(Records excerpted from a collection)
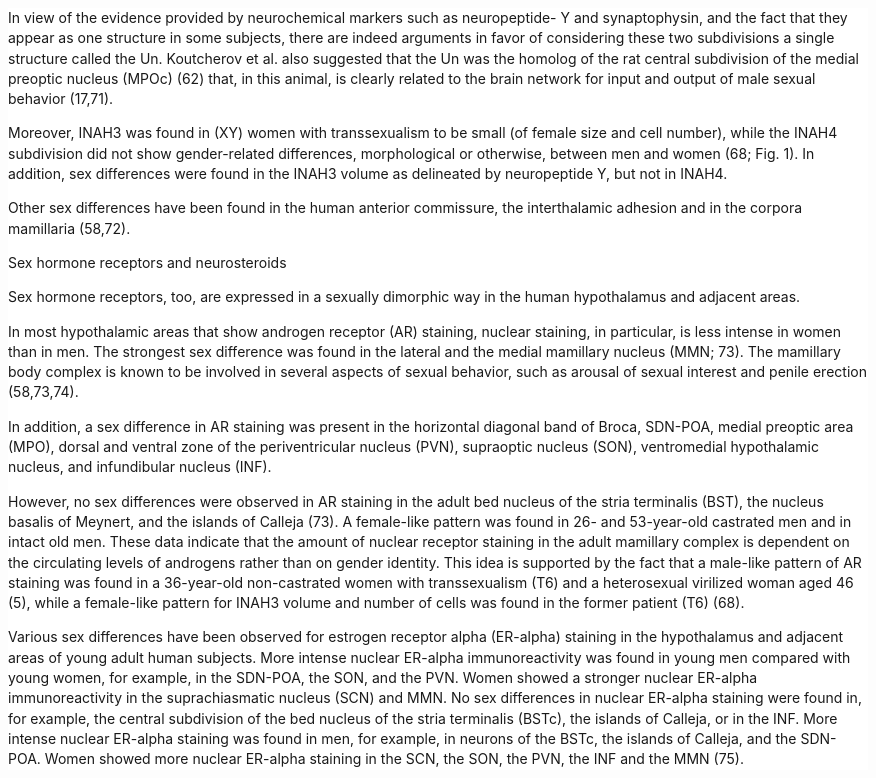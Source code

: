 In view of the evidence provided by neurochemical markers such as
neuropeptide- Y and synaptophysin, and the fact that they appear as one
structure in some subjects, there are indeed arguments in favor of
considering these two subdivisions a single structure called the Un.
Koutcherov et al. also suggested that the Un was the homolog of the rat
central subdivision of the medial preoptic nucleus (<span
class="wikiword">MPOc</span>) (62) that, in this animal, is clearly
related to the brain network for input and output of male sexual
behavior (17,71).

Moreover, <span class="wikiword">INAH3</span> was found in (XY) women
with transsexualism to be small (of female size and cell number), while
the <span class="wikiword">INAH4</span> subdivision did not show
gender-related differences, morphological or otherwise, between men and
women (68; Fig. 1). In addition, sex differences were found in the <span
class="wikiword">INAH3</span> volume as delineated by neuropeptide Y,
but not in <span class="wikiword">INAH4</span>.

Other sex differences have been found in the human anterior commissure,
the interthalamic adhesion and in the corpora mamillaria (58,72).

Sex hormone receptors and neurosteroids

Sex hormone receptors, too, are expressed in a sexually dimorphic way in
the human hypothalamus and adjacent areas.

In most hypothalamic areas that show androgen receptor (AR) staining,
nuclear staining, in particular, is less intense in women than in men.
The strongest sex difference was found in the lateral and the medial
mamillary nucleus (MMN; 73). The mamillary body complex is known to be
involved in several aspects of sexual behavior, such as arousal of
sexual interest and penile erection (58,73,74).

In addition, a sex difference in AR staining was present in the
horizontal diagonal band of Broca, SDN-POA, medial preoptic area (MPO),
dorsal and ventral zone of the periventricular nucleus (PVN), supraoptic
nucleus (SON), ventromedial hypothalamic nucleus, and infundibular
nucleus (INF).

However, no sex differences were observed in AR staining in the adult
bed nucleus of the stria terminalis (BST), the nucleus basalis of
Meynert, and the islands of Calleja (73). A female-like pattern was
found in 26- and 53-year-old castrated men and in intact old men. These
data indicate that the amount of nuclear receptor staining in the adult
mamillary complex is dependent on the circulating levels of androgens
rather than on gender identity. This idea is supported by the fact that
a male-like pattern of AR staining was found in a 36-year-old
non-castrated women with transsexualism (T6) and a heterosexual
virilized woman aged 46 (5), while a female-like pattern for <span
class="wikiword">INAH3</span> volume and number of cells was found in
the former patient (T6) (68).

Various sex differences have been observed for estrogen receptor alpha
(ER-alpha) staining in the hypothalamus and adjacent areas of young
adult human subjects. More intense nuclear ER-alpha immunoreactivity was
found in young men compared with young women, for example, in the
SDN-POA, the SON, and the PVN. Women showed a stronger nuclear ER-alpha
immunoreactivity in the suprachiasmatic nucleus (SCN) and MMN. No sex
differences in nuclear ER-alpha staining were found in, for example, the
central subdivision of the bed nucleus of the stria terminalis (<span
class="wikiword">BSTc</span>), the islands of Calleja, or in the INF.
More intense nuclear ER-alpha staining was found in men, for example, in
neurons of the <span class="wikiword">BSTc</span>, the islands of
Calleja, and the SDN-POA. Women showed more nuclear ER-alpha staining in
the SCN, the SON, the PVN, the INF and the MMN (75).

_Problem to work on:_
Print all records verbatim, excluding pictures.

_Response box:_
Source code

: In view of the evidence provided by neurochemical markers such as
neuropeptide- Y and synaptophysin, and the fact that they appear as one
structure in some subjects, there are indeed arguments in favor of
considering these two subdivisions a single structure called the Un.
Koutcherov et al. also suggested that the Un was the homolog of the rat
central subdivision of the medial preoptic nucleus (<span
class="wikiword">MPOc</span>) (62) that, in this animal, is clearly
related to the brain network for input and output of male sexual
behavior (17,71).

Moreover, <span class="wikiword">INAH3</span> was found in (XY) women
with transsexualism to be small (of female size and cell number), while
the <span class="wikiword">INAH4</span> subdivision did not show
gender-related differences, morphological or otherwise, between men and
women (68; Fig. 1). In addition, sex differences were found in the <span
class="wikiword">INAH3</span> volume as delineated by neuropeptide Y,
but not in <span class="wikiword">INAH4</span>.

Other sex differences have been found in the human anterior commissure,
the interthalamic adhesion and in the corpora mamillaria (58,72).

Sex hormone receptors and neurosteroids

Sex hormone receptors, too, are expressed in a sexually dimorphic way in
the human hypothalamus and adjacent areas.

In most hypothalamic areas that show androgen receptor (AR) staining,
nuclear staining, in particular, is less intense in women than in men.
The strongest sex difference was found in the lateral and the medial
mamillary nucleus (MMN; 73). The mamillary body complex is known to be
involved in several aspects of sexual behavior, such as arousal of
sexual interest and penile erection (58,73,74).

In addition, a sex difference in AR staining was present in the
horizontal diagonal band of Broca, SDN-POA, medial preoptic area (MPO),
dorsal and ventral zone of the periventricular nucleus (PVN), supraoptic
nucleus (SON), ventromedial hypothalamic nucleus, and infundibular
nucleus (INF).

However, no sex differences were observed in AR staining in the adult
bed nucleus of the stria terminalis (BST), the nucleus basalis of
Meynert, and the islands of Calleja (73). A female-like pattern was
found in 26- and 53-year-old castrated men and in intact old men. These
data indicate that the amount of nuclear receptor staining in the adult
mamillary complex is dependent on the circulating levels of androgens
rather than on gender identity. This idea is supported by the fact that
a male-like pattern of AR staining was found in a 36-year-old
non-castrated women with transsexualism (T6) and a heterosexual
virilized woman aged 46 (5), while a female-like pattern for <span
class="wikiword">INAH3</span> volume and number of cells was found in
the former patient (T6) (68).

Various sex differences have been observed for estrogen receptor alpha
(ER-alpha) staining in the hypothalamus and adjacent areas of young
adult human subjects. More intense nuclear ER-alpha immunoreactivity was
found in young men compared with young women, for example, in the
SDN-POA, the SON, and the PVN. Women showed a stronger nuclear ER-alpha
immunoreactivity in the suprachiasmatic nucleus (SCN) and MMN. No sex
differences in nuclear ER-alpha staining were found in, for example, the
central subdivision of the bed nucleus of the stria terminalis (<span
class="wikiword">BSTc</span>), the islands of Calleja, or in the INF.
More intense nuclear ER-alpha staining was found in men, for example, in
neurons of the <span class="wikiword">BSTc</span>, the islands of
Calleja, and the SDN-POA. Women showed more nuclear ER-alpha staining in
the SCN, the SON, the PVN, the INF and the MMN (75).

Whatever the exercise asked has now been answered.